*AIM OF THE EXERCISE*
The records that follow must be repeated exactly, except for their pictures.

*DATA SECTION*
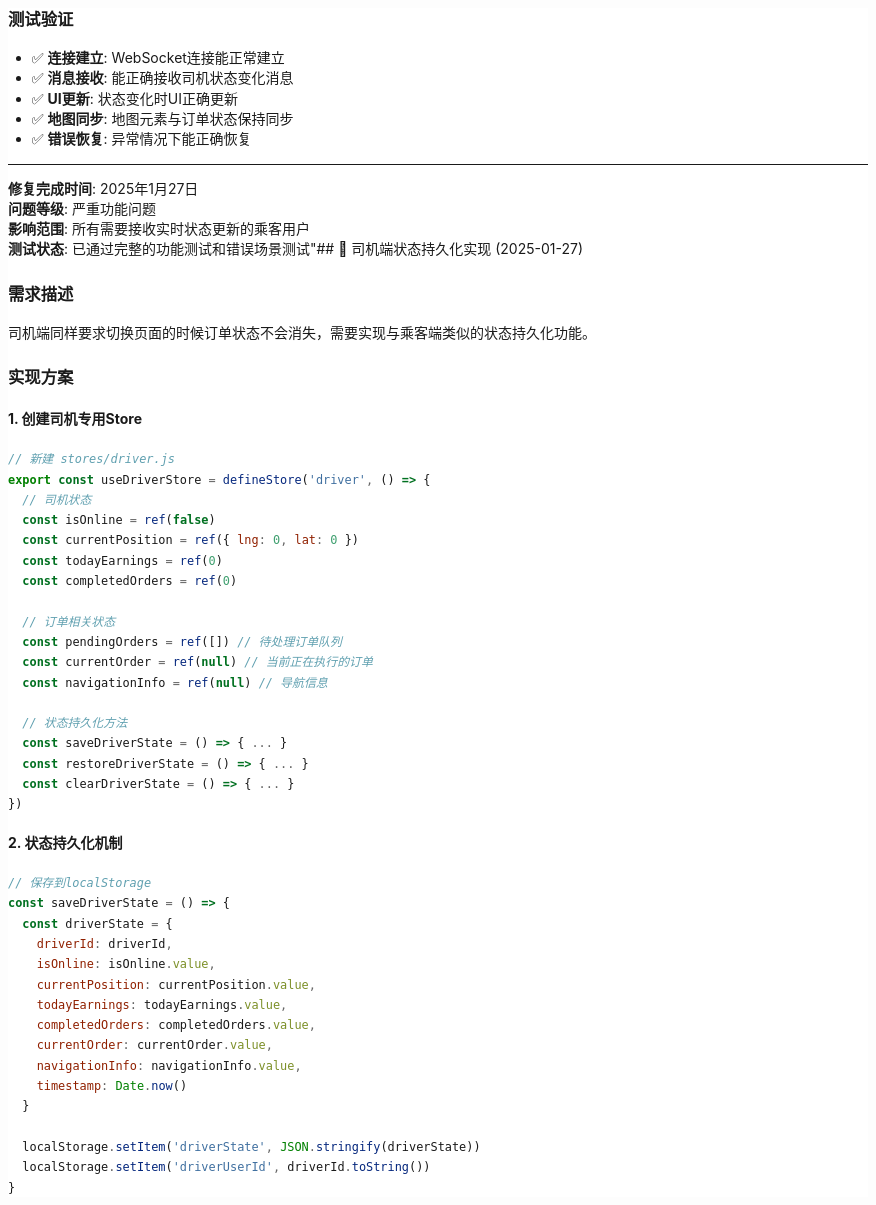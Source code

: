### 测试验证
- ✅ **连接建立**: WebSocket连接能正常建立
- ✅ **消息接收**: 能正确接收司机状态变化消息
- ✅ **UI更新**: 状态变化时UI正确更新
- ✅ **地图同步**: 地图元素与订单状态保持同步
- ✅ **错误恢复**: 异常情况下能正确恢复

---

**修复完成时间**: 2025年1月27日  
**问题等级**: 严重功能问题  
**影响范围**: 所有需要接收实时状态更新的乘客用户  
**测试状态**: 已通过完整的功能测试和错误场景测试"## 
🚗 司机端状态持久化实现 (2025-01-27)

### 需求描述
司机端同样要求切换页面的时候订单状态不会消失，需要实现与乘客端类似的状态持久化功能。

### 实现方案

#### 1. 创建司机专用Store
```javascript
// 新建 stores/driver.js
export const useDriverStore = defineStore('driver', () => {
  // 司机状态
  const isOnline = ref(false)
  const currentPosition = ref({ lng: 0, lat: 0 })
  const todayEarnings = ref(0)
  const completedOrders = ref(0)
  
  // 订单相关状态
  const pendingOrders = ref([]) // 待处理订单队列
  const currentOrder = ref(null) // 当前正在执行的订单
  const navigationInfo = ref(null) // 导航信息
  
  // 状态持久化方法
  const saveDriverState = () => { ... }
  const restoreDriverState = () => { ... }
  const clearDriverState = () => { ... }
})
```

#### 2. 状态持久化机制
```javascript
// 保存到localStorage
const saveDriverState = () => {
  const driverState = {
    driverId: driverId,
    isOnline: isOnline.value,
    currentPosition: currentPosition.value,
    todayEarnings: todayEarnings.value,
    completedOrders: completedOrders.value,
    currentOrder: currentOrder.value,
    navigationInfo: navigationInfo.value,
    timestamp: Date.now()
  }
  
  localStorage.setItem('driverState', JSON.stringify(driverState))
  localStorage.setItem('driverUserId', driverId.toString())
}
```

*RESULT*
Source code

:### 测试验证
- ✅ **连接建立**: WebSocket连接能正常建立
- ✅ **消息接收**: 能正确接收司机状态变化消息
- ✅ **UI更新**: 状态变化时UI正确更新
- ✅ **地图同步**: 地图元素与订单状态保持同步
- ✅ **错误恢复**: 异常情况下能正确恢复

---

**修复完成时间**: 2025年1月27日  
**问题等级**: 严重功能问题  
**影响范围**: 所有需要接收实时状态更新的乘客用户  
**测试状态**: 已通过完整的功能测试和错误场景测试"## 
🚗 司机端状态持久化实现 (2025-01-27)

### 需求描述
司机端同样要求切换页面的时候订单状态不会消失，需要实现与乘客端类似的状态持久化功能。

### 实现方案

#### 1. 创建司机专用Store
```javascript
// 新建 stores/driver.js
export const useDriverStore = defineStore('driver', () => {
  // 司机状态
  const isOnline = ref(false)
  const currentPosition = ref({ lng: 0, lat: 0 })
  const todayEarnings = ref(0)
  const completedOrders = ref(0)
  
  // 订单相关状态
  const pendingOrders = ref([]) // 待处理订单队列
  const currentOrder = ref(null) // 当前正在执行的订单
  const navigationInfo = ref(null) // 导航信息
  
  // 状态持久化方法
  const saveDriverState = () => { ... }
  const restoreDriverState = () => { ... }
  const clearDriverState = () => { ... }
})
```

#### 2. 状态持久化机制
```javascript
// 保存到localStorage
const saveDriverState = () => {
  const driverState = {
    driverId: driverId,
    isOnline: isOnline.value,
    currentPosition: currentPosition.value,
    todayEarnings: todayEarnings.value,
    completedOrders: completedOrders.value,
    currentOrder: currentOrder.value,
    navigationInfo: navigationInfo.value,
    timestamp: Date.now()
  }
  
  localStorage.setItem('driverState', JSON.stringify(driverState))
  localStorage.setItem('driverUserId', driverId.toString())
}
```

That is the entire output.